Five minutes after arriving at work, Malloy called him in; bantered about the squash tournament briefly, and ‘that ponce Lonsdale’, and then asked Silver to head up part of what was now being referred to as Operation Nightingale.

‘You’ve probably heard, Al-Qaeda’s little friends have put up this new website since the explosion, celebrating the death toll. It’s a fucking travesty.’ The top of Malloy’s bullet-shaped head was practically quivering with outrage. ‘But the fucking knobs who run the worldwide web say they have no jurisdiction to shut it down. And the Muslims are not taking the rap for this, though they’re having a damn good laugh about it, so Counter Terrorism are about to pass it over. Got enough on their plate apparently; they’ll give us one dedicated officer to work with us and that’s it. And now we’ve got this fucking stupid “Purity” pony to deal with that’s been leaked to the press.’ Malloy flung a typewritten letter onto the desk in front of Silver; he scanned it quickly.

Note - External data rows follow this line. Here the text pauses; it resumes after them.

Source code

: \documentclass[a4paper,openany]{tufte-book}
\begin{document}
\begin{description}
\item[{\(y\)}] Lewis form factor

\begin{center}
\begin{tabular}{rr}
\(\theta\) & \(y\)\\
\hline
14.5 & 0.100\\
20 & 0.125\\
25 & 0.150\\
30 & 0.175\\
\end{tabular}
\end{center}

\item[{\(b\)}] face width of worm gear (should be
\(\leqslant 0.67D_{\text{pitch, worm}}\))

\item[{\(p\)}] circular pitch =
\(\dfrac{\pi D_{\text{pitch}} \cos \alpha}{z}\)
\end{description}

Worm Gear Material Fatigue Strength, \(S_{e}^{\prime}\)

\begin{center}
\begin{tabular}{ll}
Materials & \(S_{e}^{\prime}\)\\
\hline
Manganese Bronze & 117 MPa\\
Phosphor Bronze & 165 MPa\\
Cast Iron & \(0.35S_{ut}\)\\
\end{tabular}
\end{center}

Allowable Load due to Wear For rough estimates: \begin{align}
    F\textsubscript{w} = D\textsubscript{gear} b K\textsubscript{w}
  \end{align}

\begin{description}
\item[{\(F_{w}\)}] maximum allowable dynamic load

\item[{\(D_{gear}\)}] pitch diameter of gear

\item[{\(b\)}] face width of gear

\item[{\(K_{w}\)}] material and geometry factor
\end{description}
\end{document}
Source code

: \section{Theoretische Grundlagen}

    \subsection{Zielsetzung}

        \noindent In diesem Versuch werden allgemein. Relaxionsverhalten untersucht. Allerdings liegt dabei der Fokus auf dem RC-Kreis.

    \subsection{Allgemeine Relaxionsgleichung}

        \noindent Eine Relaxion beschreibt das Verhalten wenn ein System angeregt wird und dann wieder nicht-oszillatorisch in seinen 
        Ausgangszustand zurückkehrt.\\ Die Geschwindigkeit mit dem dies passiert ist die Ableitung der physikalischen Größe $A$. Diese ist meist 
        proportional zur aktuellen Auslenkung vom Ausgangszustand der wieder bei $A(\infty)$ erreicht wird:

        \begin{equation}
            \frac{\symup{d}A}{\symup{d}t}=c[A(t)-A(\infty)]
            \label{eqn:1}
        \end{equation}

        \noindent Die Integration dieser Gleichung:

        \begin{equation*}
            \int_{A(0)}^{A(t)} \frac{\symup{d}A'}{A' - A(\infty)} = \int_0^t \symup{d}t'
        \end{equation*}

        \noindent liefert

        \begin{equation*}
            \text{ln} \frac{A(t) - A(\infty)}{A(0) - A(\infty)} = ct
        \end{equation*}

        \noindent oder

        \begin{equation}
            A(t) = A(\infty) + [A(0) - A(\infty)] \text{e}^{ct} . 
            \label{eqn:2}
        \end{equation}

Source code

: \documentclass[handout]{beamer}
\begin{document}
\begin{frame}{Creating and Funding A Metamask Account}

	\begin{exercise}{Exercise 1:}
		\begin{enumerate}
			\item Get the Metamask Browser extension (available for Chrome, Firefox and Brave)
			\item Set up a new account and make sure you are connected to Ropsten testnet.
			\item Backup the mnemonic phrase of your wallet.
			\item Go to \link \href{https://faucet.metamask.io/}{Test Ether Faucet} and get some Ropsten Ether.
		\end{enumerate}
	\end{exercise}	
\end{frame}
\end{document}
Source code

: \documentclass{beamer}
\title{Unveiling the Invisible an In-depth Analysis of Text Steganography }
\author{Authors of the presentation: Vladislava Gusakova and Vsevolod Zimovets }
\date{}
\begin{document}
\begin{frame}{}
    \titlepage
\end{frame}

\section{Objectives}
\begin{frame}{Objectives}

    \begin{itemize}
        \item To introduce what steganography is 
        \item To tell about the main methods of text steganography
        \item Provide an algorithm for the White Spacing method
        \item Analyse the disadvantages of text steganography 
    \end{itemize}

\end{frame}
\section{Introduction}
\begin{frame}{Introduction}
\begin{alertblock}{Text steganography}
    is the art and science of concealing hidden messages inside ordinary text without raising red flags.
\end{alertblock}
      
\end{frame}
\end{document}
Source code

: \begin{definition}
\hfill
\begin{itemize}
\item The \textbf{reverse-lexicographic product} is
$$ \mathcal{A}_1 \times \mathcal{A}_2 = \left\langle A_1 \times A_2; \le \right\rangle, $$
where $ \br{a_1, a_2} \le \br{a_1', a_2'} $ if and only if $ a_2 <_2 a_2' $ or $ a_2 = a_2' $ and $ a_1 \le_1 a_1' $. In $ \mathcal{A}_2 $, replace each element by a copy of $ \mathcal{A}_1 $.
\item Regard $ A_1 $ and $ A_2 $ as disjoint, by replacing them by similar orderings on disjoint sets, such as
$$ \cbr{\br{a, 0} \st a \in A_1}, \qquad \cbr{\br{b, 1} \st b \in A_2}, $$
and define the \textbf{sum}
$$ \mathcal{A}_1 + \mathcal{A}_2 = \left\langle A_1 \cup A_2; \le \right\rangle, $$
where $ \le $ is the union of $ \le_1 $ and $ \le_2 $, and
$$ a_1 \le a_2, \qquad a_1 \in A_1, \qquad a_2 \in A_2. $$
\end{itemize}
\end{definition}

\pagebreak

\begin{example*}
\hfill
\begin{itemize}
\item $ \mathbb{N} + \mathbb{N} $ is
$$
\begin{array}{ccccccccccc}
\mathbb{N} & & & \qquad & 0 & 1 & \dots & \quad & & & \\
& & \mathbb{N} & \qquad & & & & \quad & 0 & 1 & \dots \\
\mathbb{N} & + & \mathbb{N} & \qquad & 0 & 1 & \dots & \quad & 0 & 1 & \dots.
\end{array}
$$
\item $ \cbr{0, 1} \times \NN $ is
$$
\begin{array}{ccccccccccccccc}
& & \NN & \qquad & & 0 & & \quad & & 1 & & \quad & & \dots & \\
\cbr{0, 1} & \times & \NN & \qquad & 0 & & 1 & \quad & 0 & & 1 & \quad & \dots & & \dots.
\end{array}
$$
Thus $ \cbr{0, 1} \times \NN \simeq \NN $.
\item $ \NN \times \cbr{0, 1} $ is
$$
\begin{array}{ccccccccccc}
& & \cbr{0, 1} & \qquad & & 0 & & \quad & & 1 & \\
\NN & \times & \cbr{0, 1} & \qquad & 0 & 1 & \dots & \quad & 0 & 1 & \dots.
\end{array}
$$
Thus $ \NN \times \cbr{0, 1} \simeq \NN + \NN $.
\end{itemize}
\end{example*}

To those who perpetuate the suffering in this world:

It is time you saw that things must change, that we cannot continue ad nauseam to ruin our planet, to never take the blame. We need to purify: we are purifying for you all. Be warned, Berkeley Square is only the beginning.

‘Nutters, no? Any other developments?’ Silver folded the letter and sat opposite his boss.

‘I’ve just found out that there was some sort of tip-off on the Friday morning; some bird rang to say there was going to be a “major incident southeast of Oxford Street”. If the press get hold of that, we are for the fucking high jump.’

‘Who dealt with the call?’

‘It was passed over to SO15, but the operator thought it was a hoax. Said the woman was slightly hysterical and she thought she was a crazy. And fucking Explosives are taking forever, and they’re so reticent to actually confirm anything, it’s doing my head in.’ Malloy fiddled with his Police Benevolent Fund paper-clip box in a way that suggested he wanted to slam it through the wall. He was highly agitated; more so than Silver remembered seeing him. ‘The bank wants to sue, the building firm are terrified they’re going to lose everything and British Gas are cacking themselves. Plus we’ve hardly managed to retrieve any CCTV footage at all, surprise fucking surprise. So far only one of the cameras that survived the blast seems to have even been switched on. I wonder why the fuck we bother really.’

Malloy dropped the paper-clip box and opened a DVD package on his desk, fiddling with his laptop for a minute, his stubby fingers clumsy on the keys, swearing quietly. ‘Christ. Technology. Makes me feel prehistoric. Right, here we go.’